(Saved data entries)
——————

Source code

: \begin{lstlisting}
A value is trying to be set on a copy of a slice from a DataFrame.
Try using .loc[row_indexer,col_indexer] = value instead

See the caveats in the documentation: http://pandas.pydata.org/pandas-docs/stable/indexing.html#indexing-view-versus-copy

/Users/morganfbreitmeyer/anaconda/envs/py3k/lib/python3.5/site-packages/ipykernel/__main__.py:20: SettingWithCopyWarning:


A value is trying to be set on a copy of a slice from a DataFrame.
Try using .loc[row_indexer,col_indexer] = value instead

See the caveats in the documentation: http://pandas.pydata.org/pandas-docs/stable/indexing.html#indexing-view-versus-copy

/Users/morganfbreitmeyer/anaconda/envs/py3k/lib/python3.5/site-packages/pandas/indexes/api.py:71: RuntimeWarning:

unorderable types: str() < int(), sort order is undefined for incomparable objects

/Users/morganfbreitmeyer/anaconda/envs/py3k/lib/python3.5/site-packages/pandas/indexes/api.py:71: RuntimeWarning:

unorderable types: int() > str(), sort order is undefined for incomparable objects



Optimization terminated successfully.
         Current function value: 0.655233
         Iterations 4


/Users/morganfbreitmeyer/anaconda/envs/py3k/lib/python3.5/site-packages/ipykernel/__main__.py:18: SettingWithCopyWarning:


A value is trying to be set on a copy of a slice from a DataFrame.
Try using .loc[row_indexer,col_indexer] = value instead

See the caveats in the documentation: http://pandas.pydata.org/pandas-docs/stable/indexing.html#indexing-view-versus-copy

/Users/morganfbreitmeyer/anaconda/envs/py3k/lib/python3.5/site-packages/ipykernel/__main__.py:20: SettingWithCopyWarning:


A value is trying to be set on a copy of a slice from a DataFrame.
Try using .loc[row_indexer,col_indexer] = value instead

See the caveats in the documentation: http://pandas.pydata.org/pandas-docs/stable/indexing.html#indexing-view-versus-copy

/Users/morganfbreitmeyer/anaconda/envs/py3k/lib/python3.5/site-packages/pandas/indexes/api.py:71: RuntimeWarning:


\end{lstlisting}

——————

PROBLEM DESCRIPTION ▸
Copy each line above holding "sort".

WRITTEN ANSWER ▸
unorderable types: str() < int(), sort order is undefined for incomparable objects
unorderable types: int() > str(), sort order is undefined for incomparable objects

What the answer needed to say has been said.